Je vous invite à lire son article Love, Western Nihilism and Revolutionary Optimism (Amour, nihilisme occidental et optimisme révolutionnaire — apparemment pas traduit).
C’était un homme rare et courageux. Sonnons des cloches en son honneur.
Voici un poème de Kenneth Rexroth pour André, le combattant au cœur de poète :
Pas un mot
Les arbres se taisent
Dans la chaleur…
Dénouez votre cœur
Dites-moi vos pensées
Ce que vous étiez
Et ce que vous êtes…
Comme les cloches, personne
N’a déjà sonné
Philosophe, cinéaste, journaliste d’investigation exceptionnel, il
manquera à des millions d’anonymes parce qu’il a combattu pour la
justice et la dénonciation des forces du colonialisme, passées et
présentes.
Il est mort subitement au milieu de la nuit du 22 septembre alors
qu’il voyageait dans une voiture avec chauffeur avec sa femme à Samsun
sur la mer Noire en Turquie à Istanbul. Quand ils sont arrivés tôt le
matin à l’hôtel, sa femme a essayé de le réveiller, mais il était mort.
La police turque a ordonné une analyse médico-légale de sa mystérieuse
mort inattendue.
Il a dénoncé les atrocités commises de l’Afghanistan à la Syrie, en
Irak, en Iran, au Soudan, en Argentine, au Chili, au Pérou, à Hong Kong
et au Xinjiang. Non seulement il a exposé la cruauté des élites
dirigeantes par la plume, il a voyagé pour voir ce qui était vrai, ce
qui était faux, ce qui était horrible. Suivre ses traces conduit à une
litanie inquiétante de l’ « horreur ».
Ce n’est que récemment à Hong Kong qu’il a accordé une interview
vidéo personnelle de 20 minutes à DotDotNews. Voici un lien vers André
Vltchek racontant sa propre histoire. C’est vraiment une histoire
remarquable:
Dans l’interview, il déclare : « Je me bats contre tout ce qui
pourrait être décrit comme de l’impérialisme… comme quelque chose qui
renverse les gouvernements des gens … impose de force une idéologie aux
gens… fondamentalement, ce que l’Occident fait depuis des décennies et
des siècles à travers la domination colonialiste, puis impérialiste du
monde … Donc, je vais partout où les pays sont détruits.

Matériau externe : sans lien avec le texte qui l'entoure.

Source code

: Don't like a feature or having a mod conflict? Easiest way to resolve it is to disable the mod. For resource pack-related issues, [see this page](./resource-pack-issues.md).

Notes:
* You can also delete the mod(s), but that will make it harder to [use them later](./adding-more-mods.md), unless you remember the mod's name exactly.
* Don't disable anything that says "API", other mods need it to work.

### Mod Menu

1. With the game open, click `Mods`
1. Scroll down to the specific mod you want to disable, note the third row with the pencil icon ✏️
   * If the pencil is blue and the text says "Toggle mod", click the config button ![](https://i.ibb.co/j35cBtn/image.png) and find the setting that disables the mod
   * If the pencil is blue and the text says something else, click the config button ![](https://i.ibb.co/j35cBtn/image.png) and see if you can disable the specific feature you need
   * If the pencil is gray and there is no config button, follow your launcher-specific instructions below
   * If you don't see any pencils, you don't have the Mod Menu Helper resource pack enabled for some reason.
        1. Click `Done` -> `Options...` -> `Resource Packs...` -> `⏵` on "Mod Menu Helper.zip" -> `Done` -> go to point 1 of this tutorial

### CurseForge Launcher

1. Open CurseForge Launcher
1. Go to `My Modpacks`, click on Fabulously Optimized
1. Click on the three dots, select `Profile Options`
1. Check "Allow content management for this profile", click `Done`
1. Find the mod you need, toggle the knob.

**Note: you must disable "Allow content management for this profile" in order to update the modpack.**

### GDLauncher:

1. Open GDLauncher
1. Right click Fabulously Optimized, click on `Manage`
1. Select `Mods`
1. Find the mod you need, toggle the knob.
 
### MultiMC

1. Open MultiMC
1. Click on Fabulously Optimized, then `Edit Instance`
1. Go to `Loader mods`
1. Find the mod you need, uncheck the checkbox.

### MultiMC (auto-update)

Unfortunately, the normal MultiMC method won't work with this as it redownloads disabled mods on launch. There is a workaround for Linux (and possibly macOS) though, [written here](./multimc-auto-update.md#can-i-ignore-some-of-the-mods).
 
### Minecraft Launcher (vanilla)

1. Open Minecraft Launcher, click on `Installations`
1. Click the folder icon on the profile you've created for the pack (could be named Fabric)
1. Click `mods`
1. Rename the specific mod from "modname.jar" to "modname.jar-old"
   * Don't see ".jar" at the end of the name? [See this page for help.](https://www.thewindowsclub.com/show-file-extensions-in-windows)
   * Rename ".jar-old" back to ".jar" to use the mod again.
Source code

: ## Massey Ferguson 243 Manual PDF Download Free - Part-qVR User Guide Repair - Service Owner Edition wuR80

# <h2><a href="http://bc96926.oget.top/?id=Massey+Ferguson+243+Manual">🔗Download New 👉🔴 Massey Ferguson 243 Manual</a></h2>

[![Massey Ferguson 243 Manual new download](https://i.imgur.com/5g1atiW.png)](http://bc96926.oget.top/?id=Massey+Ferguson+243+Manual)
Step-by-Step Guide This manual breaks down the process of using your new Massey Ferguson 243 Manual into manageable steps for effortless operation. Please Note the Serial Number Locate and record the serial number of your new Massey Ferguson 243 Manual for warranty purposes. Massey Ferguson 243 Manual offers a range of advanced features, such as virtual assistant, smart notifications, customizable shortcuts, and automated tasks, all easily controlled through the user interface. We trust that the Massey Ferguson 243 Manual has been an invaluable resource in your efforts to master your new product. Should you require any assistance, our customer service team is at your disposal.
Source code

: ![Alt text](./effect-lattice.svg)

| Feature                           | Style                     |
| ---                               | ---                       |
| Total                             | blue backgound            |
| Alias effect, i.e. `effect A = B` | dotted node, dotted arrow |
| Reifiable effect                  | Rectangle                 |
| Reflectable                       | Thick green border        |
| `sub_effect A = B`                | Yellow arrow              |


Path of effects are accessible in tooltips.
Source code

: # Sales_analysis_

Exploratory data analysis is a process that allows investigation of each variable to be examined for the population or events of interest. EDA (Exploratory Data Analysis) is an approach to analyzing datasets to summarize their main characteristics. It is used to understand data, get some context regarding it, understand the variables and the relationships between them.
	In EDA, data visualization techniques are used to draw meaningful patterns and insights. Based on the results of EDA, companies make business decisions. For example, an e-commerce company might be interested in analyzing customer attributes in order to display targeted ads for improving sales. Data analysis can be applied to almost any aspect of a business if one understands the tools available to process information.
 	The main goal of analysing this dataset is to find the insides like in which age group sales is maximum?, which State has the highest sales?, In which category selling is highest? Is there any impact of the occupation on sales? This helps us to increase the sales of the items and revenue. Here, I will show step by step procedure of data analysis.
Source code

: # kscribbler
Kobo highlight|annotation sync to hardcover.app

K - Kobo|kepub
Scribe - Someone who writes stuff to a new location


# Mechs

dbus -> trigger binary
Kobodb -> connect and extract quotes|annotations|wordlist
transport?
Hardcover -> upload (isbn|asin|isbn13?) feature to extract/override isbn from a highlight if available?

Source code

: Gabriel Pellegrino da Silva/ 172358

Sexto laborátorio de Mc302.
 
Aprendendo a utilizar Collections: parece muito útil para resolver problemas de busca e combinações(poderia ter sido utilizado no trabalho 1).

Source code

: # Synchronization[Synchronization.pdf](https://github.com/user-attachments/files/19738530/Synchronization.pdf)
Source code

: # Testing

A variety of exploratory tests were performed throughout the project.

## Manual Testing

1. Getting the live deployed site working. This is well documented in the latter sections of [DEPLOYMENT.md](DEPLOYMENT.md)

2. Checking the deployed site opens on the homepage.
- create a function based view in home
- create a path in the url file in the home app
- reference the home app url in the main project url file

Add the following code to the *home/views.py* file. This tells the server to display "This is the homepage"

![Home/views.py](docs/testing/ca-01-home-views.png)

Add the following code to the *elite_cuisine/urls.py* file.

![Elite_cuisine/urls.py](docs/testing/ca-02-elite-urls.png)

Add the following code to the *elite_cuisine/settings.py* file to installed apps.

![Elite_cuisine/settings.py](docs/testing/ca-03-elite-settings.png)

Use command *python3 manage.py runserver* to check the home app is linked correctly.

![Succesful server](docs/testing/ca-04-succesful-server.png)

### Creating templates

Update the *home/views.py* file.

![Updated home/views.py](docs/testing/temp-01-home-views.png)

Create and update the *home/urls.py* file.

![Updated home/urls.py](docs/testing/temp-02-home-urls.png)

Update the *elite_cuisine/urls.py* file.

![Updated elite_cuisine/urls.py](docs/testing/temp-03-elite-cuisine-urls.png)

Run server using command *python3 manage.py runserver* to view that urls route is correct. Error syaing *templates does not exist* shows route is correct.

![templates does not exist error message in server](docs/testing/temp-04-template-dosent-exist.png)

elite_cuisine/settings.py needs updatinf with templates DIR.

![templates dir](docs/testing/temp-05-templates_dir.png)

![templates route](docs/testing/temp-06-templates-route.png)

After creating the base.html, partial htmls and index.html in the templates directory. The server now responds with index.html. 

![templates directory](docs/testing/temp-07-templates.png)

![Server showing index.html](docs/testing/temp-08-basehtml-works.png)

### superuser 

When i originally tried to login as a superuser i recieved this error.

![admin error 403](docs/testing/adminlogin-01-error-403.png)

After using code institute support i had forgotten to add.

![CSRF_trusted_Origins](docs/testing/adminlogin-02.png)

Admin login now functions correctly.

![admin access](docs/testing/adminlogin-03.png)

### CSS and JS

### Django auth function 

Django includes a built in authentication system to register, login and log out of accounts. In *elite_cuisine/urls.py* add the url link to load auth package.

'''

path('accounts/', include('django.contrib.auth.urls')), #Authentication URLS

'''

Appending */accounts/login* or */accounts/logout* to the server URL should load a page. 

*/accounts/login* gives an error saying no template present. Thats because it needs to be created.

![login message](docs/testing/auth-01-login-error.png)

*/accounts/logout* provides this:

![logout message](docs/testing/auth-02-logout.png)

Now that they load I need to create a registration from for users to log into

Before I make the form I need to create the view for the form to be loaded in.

Au Timor oriental, où il filmait en 1996, l’armée indonésienne l’a
arrêté et pendu au plafond et torturé pendant 24 heures. Par la suite,
il n’a pas pu utiliser son bras gauche pendant un an. Il faisait un
reportage sur le coup d’État indonésien soutenu par les États-Unis en
1965 dans un film intitulé « Downfall », produit et réalisé par André.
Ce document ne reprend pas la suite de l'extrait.